Pour mettre toutes les chances de son côté, la direction a annoncé son plan en pleine période de basse production, entre des semaines gelées, des reliquats de congés à écluser et une fermeture annuelle de l’usine prévue du 6 décembre au début du mois de janvier.
« Nestlé nous a lâchés, Nestlé doit payer », tel a été le sentiment général. Du côté de l’usine, les premières actions ont démarré rapidement, avec barrages filtrants devant celle-ci, distribution de tracts sur le marché et organisation d’un déplacement en car au siège de Nestlé à Noisiel en Seine-et-Marne. Enfin, pendant une semaine, on a pu découvrir sur l’avenue voisine une publicité lumineuse achetée par le CE du centre de recherches : « Nestlé-Froneri détruit 317 emplois » .
Un débrayage unanime a inauguré la première séance de négociation, avec une haie d’honneur applaudissant les délégués, des visages fermés pour les membres de la direction. Au fur et à mesure qu’il était clair que celle-ci ne voulait rien lâcher, la colère a monté d’un cran. Un ancien de l’entreprise ayant réalisé une affichette, des équipes d’ouvriers s’en sont rapidement emparés pour la distribuer aux ronds-points, l’afficher en ville et la glisser dans les coffres de congélation des supermarchés de la région vendant des bûches glacées Nestlé.

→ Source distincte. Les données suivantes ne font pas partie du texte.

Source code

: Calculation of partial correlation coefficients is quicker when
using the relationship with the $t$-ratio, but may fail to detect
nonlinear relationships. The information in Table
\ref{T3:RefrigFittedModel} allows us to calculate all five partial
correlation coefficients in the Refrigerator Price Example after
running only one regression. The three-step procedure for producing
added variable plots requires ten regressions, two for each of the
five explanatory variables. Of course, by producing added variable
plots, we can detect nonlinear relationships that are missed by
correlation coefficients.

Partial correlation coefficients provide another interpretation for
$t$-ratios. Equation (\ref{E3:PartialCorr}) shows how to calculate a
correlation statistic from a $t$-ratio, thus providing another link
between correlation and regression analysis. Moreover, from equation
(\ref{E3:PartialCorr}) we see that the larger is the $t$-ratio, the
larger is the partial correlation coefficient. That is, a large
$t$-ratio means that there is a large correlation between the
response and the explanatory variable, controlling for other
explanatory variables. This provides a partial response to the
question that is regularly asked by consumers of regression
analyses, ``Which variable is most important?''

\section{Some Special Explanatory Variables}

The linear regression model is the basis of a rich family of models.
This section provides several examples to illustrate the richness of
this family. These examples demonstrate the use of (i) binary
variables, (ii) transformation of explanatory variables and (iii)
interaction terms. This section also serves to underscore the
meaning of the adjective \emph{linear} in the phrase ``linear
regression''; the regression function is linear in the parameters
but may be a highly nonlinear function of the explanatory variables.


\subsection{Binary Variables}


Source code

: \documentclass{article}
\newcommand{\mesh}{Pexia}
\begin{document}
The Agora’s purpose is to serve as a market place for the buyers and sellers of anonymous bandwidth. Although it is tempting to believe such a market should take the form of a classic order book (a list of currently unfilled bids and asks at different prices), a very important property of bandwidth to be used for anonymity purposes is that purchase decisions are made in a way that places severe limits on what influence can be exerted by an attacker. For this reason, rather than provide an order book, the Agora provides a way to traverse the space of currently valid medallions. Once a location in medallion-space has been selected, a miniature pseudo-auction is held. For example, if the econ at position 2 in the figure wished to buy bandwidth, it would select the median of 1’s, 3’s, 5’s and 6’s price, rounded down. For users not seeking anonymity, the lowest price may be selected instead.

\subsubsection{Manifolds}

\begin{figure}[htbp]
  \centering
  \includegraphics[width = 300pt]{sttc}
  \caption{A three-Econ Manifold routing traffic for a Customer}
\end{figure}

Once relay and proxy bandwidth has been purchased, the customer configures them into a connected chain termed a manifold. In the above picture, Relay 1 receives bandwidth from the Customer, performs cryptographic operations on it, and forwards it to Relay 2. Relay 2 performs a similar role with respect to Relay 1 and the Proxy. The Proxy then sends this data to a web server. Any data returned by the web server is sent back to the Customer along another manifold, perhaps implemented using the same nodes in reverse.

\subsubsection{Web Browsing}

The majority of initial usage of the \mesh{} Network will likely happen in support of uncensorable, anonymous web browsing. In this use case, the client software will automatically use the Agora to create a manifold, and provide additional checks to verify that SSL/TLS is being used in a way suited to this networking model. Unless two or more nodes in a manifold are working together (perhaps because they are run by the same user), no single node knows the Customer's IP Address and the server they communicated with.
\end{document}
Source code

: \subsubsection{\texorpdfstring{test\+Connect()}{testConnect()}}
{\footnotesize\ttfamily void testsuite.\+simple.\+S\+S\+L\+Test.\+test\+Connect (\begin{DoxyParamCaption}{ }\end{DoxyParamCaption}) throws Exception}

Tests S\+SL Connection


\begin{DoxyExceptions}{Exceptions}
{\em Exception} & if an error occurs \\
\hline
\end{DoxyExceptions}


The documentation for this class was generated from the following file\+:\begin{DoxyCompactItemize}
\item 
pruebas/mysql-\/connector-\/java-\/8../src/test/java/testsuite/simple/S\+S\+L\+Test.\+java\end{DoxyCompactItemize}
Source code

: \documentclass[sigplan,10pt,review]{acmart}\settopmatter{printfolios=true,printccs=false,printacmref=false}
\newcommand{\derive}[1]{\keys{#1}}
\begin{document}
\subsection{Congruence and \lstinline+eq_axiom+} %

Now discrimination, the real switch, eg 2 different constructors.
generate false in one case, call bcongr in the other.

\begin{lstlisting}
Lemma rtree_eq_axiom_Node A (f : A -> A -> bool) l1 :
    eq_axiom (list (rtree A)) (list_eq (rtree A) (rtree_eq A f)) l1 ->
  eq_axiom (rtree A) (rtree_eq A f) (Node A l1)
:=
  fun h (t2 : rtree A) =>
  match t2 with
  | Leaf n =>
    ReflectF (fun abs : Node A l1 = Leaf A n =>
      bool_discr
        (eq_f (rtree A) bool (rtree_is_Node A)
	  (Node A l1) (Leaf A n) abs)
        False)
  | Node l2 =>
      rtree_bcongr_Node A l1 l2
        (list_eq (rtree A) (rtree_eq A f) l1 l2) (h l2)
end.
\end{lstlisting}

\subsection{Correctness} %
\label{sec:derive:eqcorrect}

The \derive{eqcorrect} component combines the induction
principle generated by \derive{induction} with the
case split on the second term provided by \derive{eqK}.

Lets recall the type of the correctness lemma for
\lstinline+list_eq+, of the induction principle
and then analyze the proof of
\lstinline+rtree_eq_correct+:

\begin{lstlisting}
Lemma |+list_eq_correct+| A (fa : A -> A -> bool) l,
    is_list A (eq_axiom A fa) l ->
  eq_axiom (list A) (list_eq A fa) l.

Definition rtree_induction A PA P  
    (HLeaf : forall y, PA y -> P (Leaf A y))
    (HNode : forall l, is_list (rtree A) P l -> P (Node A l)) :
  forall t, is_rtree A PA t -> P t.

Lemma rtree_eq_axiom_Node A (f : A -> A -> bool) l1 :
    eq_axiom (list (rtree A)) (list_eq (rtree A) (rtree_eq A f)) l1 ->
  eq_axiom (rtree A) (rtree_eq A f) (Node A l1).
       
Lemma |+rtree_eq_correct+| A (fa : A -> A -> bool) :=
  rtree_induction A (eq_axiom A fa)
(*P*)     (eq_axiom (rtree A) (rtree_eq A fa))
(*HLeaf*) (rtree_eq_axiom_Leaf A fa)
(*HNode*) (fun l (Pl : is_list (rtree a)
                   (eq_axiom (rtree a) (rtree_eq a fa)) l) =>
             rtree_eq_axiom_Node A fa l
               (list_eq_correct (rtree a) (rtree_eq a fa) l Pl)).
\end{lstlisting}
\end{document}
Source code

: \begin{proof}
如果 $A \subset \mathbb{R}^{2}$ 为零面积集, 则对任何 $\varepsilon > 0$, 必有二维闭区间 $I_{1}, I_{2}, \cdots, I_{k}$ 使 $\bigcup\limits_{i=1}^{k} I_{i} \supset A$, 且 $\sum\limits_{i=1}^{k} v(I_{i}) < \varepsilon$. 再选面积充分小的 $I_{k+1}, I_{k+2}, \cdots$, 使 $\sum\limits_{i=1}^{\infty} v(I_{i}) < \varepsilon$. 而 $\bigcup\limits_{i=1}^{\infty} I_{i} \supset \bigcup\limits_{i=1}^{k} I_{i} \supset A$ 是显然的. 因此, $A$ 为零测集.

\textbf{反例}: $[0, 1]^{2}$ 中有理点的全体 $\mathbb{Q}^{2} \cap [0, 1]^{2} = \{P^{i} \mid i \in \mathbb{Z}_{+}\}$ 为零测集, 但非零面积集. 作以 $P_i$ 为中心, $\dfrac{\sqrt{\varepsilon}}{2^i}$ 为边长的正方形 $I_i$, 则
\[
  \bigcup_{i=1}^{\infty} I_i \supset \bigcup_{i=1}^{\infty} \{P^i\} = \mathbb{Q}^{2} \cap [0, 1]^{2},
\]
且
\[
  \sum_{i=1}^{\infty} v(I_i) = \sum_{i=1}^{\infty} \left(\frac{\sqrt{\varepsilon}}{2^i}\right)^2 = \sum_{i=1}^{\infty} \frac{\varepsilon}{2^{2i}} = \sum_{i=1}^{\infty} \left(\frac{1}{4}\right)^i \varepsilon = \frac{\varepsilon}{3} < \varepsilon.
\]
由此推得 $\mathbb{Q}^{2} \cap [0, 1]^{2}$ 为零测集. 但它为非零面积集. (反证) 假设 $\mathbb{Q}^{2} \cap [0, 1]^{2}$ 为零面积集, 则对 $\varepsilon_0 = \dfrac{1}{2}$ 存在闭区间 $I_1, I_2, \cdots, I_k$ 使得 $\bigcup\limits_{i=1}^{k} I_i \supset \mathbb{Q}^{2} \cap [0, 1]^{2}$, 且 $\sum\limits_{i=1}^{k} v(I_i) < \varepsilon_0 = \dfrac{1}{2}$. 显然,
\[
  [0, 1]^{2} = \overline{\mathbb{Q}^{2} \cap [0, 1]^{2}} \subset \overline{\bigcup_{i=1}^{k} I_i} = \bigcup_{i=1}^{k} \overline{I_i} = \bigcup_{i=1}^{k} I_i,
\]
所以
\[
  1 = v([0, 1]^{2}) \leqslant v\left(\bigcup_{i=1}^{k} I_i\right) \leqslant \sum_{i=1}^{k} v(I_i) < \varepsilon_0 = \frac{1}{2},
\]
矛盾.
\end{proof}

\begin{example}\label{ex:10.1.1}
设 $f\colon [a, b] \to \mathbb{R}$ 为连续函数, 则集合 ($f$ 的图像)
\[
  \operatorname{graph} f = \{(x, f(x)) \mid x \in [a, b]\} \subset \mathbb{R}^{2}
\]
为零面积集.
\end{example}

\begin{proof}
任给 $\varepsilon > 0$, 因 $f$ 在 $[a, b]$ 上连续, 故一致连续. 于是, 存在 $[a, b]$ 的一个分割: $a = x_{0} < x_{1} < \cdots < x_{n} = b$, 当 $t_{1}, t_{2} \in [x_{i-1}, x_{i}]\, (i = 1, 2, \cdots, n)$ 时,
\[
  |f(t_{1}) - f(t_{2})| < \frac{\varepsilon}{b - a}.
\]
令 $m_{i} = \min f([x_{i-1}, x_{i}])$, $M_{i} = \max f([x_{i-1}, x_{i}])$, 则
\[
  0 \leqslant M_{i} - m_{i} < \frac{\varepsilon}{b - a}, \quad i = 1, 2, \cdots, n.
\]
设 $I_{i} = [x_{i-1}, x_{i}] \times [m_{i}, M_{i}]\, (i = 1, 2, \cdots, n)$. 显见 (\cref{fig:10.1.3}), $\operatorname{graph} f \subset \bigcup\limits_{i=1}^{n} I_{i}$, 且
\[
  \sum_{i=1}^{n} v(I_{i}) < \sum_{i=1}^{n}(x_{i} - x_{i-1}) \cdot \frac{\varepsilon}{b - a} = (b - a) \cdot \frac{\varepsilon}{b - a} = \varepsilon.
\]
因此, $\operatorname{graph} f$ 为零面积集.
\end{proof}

Jeudi 29 novembre, l’équipe de nuit a déclenché la grève et le blocage de l’entrée de l’usine. On venait d’apprendre que la direction s’apprêtait à vider l’entrepôt, avec 400 palettes de bûches et 4 000 palettes d’autres produits (à 1 000 euros la palette). Et depuis, par roulement, les ouvriers ont bloqué l’entrée de l’usine, avec barbecue et feu de palettes (venues de l’usine voisine Agco-Massey et des magasins de bricolage du coin). Certains grévistes partageaient leur temps entre l’usine et le rond-point voisin des gilets jaunes, leur apportant du café pour les uns, venant avec un gilet jaune « Nestlé m’a tuer » pour d’autres. Cela ne manquait pas d’inquiéter les autorités locales, qui se demandaient s’ils n’allaient pas fusionner avec les gilets jaunes…
Enfin, mercredi 5 décembre, un groupe d’ouvriers a envahi la négociation marathon, apostrophant la direction : « Maintenant ça suffit, il faut payer ». « Si ça continue, on va chercher les gilets jaunes ! » Cela a décidé Nestlé à céder, par-dessus la tête de la direction locale. La peur de ternir son image, la crainte de la contagion avec les gilets jaunes, ont fait pencher la balance.
Une centaine d’anciens de plus de 56 ans partiront donc avec une garantie de revenu jusqu’à la retraite. Une autre centaine ont droit à une prime extralégale de 70 000 euros. Des sommes moins importantes sont versées aux plus jeunes embauchés, tandis que des congés de conversion seront payés par l’entreprise.
La présentation des résultats devant tout le personnel a déclenché des applaudissements ainsi que des larmes de joie pour avoir osé affronter Nestlé et, avec le concours imprévu des gilets jaunes, avoir réussi à le faire payer !
Maintenir les salaires des quelque 500 personnes, embauchés, prestataires, intérimaires, concernés par la fermeture de l’usine – ou même renoncer à cette fermeture – aurait coûté 0,025 % du bénéfice annuel de la multinationale. Nestlé peut et doit payer, et bien au-delà de ce qu’il s’est senti obligé de concéder. Car, au nom des sacro-saints dividendes de ses actionnaires, ce sont bel et bien 500 emplois de plus qui sont sacrifiés.